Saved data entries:
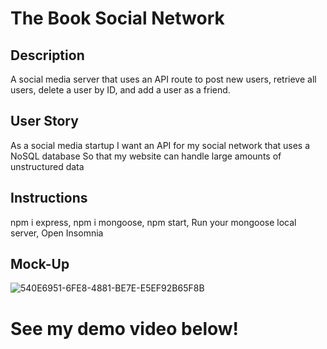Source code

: # The Book Social Network

## Description 
A social media server that uses an API route to post new users, retrieve all users, delete a user by ID, and add a user as a friend.

## User Story
As a social media startup
I want an API for my social network that uses a NoSQL database
So that my website can handle large amounts of unstructured data

## Instructions
npm i express,
npm i mongoose,
npm start,
Run your mongoose local server,
Open Insomnia

## Mock-Up
![540E6951-6FE8-4881-BE7E-E5EF92B65F8B](https://github.com/bg2398/the-book/assets/117424603/a8ec491b-7cbe-43b7-ade0-ed41a00272fc)

# See my demo video below!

(PROBLEM DESCRIPTION): Each record needs to be reproduced exactly, and no image should be carried over.

(ANSWER SECTION):
Source code

: # The Book Social Network

## Description 
A social media server that uses an API route to post new users, retrieve all users, delete a user by ID, and add a user as a friend.

## User Story
As a social media startup
I want an API for my social network that uses a NoSQL database
So that my website can handle large amounts of unstructured data

## Instructions
npm i express,
npm i mongoose,
npm start,
Run your mongoose local server,
Open Insomnia

## Mock-Up
![540E6951-6FE8-4881-BE7E-E5EF92B65F8B](https://github.com/bg2398/the-book/assets/117424603/a8ec491b-7cbe-43b7-ade0-ed41a00272fc)

# See my demo video below!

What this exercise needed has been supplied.